Sahabat Mosikola Teologi akan mengikuti serangkaian webinar bersama para ahli di 5 topik yaitu kemajemukan, kemiskinan, penderitaan, keadilan, dan ekologi. Para ahli ini akan melakukan kajian atas konteks dari perspektif teori makro di Indonesia, dari perspektif teologi Kristen, dari para praktisi , dan dalam konteks Poso. Webinar ahli ini akan disusul dengan sarasehan kelompok yang membahas kajian para ahli dalam konteks Poso dilanjutkan dengan webinar kelompok . Setiap kelompok akan mempresentasikan catatan hasil sarasehan dalam webinar kelompok. Presentasi akan diikuti dengan tanggapan dari narasumber ahli , diikuti dengan diskusi pendalaman bersama tentang bentuk aksi yang dilakukan sebagai hasil pemaknaan atas materi yang dipelajari.  Webinar kelompok akan diikuti dalam sarasehan kelompok untuk mendiskusikan bagaimana memaknai kelima materi ( kemajemukan, kemiskinan, penderitaan, keadilan, ekologi ) dalam kelas ke dalam bentuk aksi nyata berteologi kontekstual dalam masyarakat . Pada akhir kelas online ini akan dibuat bersama kotbah hasil refleksi selama satu tahun kuliah di Mosikola Teologi. 

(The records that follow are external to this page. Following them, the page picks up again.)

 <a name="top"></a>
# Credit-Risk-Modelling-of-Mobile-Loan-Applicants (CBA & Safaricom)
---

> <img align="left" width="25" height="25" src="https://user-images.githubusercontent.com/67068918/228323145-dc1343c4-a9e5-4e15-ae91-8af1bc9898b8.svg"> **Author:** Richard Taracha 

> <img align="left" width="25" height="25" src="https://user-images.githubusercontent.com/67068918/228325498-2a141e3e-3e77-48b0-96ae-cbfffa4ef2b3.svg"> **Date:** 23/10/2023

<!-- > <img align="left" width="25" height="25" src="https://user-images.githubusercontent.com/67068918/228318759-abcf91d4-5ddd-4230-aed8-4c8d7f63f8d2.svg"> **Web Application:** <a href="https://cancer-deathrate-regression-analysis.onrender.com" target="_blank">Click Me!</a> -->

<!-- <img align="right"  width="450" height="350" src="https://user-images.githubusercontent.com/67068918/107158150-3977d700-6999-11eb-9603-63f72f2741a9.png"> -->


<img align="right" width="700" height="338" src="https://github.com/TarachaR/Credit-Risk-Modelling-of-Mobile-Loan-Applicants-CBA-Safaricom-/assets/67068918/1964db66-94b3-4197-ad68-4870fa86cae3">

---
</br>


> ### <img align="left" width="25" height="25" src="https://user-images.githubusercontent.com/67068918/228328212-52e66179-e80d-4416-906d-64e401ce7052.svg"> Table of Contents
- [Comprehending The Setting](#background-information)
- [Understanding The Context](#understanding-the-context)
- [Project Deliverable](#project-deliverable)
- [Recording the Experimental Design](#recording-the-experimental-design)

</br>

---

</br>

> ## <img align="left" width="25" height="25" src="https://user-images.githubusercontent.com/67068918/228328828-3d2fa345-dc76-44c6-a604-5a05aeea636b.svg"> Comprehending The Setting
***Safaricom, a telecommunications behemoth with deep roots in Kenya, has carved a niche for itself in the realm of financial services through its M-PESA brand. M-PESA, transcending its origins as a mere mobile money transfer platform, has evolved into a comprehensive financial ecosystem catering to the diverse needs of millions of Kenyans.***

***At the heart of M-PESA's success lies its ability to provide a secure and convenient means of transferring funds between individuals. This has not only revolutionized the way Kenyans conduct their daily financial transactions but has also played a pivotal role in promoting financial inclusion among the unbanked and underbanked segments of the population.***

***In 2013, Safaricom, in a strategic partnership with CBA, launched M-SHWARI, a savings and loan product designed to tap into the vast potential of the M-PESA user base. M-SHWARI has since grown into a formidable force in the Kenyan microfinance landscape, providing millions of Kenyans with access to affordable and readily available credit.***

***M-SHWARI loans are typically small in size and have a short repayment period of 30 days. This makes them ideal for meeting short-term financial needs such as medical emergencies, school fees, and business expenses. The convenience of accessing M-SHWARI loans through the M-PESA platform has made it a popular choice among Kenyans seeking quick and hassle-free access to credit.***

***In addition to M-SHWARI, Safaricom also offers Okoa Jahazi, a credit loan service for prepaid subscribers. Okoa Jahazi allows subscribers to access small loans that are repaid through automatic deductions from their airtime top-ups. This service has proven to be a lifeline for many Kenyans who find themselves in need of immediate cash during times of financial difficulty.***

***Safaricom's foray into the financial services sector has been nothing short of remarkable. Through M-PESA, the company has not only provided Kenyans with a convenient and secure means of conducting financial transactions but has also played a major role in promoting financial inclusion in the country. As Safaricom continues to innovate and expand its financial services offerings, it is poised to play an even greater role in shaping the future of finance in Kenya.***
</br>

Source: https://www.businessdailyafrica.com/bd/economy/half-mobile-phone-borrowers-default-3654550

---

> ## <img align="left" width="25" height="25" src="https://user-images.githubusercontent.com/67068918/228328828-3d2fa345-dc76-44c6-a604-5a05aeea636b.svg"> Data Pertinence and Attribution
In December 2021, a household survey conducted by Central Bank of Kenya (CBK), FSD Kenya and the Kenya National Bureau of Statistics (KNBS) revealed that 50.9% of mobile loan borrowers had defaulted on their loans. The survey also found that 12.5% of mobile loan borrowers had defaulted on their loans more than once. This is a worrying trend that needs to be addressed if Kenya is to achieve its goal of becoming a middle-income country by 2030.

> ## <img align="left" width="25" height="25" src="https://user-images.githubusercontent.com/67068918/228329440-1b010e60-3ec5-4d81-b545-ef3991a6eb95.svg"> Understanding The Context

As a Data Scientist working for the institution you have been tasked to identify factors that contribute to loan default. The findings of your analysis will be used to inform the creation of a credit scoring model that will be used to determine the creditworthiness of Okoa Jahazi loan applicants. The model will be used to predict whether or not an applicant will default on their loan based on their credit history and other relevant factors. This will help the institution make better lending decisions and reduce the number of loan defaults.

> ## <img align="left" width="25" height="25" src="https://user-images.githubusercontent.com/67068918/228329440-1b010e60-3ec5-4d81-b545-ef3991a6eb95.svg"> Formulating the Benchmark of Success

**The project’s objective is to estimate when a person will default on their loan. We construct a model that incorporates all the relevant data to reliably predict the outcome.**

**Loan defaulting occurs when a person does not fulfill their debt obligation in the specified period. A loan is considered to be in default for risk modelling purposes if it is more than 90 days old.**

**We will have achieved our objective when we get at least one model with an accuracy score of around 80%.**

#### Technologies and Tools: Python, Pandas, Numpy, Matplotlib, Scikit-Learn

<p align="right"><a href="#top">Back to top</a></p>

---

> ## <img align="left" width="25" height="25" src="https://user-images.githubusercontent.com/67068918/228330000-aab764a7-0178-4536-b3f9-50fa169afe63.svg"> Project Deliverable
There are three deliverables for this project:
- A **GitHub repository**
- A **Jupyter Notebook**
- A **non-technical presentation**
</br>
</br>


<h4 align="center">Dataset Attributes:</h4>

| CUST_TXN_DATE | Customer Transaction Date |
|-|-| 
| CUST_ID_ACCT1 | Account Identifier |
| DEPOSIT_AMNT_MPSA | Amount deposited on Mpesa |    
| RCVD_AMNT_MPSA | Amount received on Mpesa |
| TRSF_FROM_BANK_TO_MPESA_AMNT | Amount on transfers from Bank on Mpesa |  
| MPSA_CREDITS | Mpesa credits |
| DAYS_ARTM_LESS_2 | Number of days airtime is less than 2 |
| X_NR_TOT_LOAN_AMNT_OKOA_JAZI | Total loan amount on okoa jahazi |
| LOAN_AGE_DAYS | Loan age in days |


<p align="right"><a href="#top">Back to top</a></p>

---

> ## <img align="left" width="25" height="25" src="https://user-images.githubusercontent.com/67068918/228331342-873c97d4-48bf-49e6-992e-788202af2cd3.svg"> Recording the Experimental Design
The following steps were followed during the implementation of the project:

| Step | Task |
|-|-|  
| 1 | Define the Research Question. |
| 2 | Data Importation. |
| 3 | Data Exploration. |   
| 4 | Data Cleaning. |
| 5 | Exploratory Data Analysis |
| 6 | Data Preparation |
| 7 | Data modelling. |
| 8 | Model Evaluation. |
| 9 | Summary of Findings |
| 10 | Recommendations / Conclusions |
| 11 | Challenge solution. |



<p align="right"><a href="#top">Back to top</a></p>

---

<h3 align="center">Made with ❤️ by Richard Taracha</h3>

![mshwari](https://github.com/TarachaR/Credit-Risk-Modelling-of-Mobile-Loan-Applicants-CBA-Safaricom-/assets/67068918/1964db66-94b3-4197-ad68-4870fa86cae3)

Baca Juga :  Pemulasaraan Jenazah, Dialog Mencari Persamaan dalam Islam

Serangkaian kegiatan di Mosikola Teologi yang membahas teologi kontekstual pembebasan ini diharapkan menghasilkan para tokoh agama dan calon tokoh agama yang berperspektif kritis tentang berteologi kontekstual di Kabupaten Poso; tokoh agama dan calon tokoh agama dapat mengembangkan cara pikir kritis berteologi kontekstual dalam kajian, mimbar gereja dan aksi bersama; tokoh agama dapat meluaskan jaringan kerjasama sama dalam berteologi kontekstual dan teologi pembebasan di Indonesia, dan Kabupaten Poso;  mempraktekkan cara pikir kritis teologi kontekstual dan teologi pembebasan dalam berteologi di masyarakat.

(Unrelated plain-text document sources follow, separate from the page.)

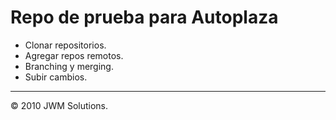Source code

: # Repo de prueba para Autoplaza

* Clonar repositorios.
* Agregar repos remotos.
* Branching y merging.
* Subir cambios.

* * *
&copy; 2010 JWM Solutions.

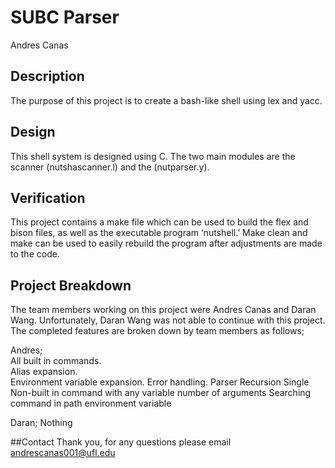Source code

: # SUBC Parser
Andres Canas

## Description
The purpose of this project is to create a bash-like shell using lex and yacc.


## Design	
This shell system is designed using C. The two main modules are the scanner (nutshascanner.l) and the (nutparser.y).


## Verification
This project contains a make file which can be used to build the flex and bison files, as well as the executable program ‘nutshell.’ Make clean and make can be used to easily rebuild the program after adjustments are made to the code.


## Project Breakdown
The team members working on this project were Andres Canas and Daran Wang. Unfortunately, Daran Wang was not able to continue with this project. The completed features are broken down by team members as follows;  

Andres;  
All built in commands.  
Alias expansion.   
Environment variable expansion. 
Error handling. 
Parser Recursion 
Single Non-built in command with any variable number of arguments 
Searching command in path environment variable 

Daran;
Nothing 

##Contact
Thank you, for any questions please email andrescanas001@ufl.edu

Pertanyaan seberapa kuat agama berpihak pada masyarakat yang terpinggirkan, terdiskriminasi, niscaya akan menjadi lebih mudah diurai jawabannya.

Dalam pelaksanaan kelas Mosikola Teologi ini, 8 mahasiswa teologi STT Tentena menjadi co-fasilitator yang aktif mengorganisir 60 sahabat Mosikola. Para peserta terbagi dalam 4 kelompok dengan nama kelompok Masapi, kelompok Latea, kelompok Karamba dan kelompo Wuriri. Sebelum kelas pembukaan Mosikola Teologi dilakukan, mereka mengikuti serangkaian workshop kepemimpinan. Mereka adalah  Yuliantika Pinapu (  mahasiswi semester 8 STT GKST Tentena ),  Jekson Molodu ( mahasiswa semester 4 STT GKST Tentena ), Yaeze Nova Alfiana Moula ( mahasiswi semester 8 STT GKST Tentena ),  Ezra Botilangi ( mahasiswa semester 2 STT GKST Tentena ), Stevy Sanako ( mahasiswi semester 6 STT GKST Tentena ),  Tri Tedampa ( mahasiswi semester 6 STT GKST Tentena ), Dwi Bansoe (  mahasiswa semester 6 STT GKST Tentena ), Gusti Ayu Gracelia ( mahasiswi semester 6 STT GKST Tentena ).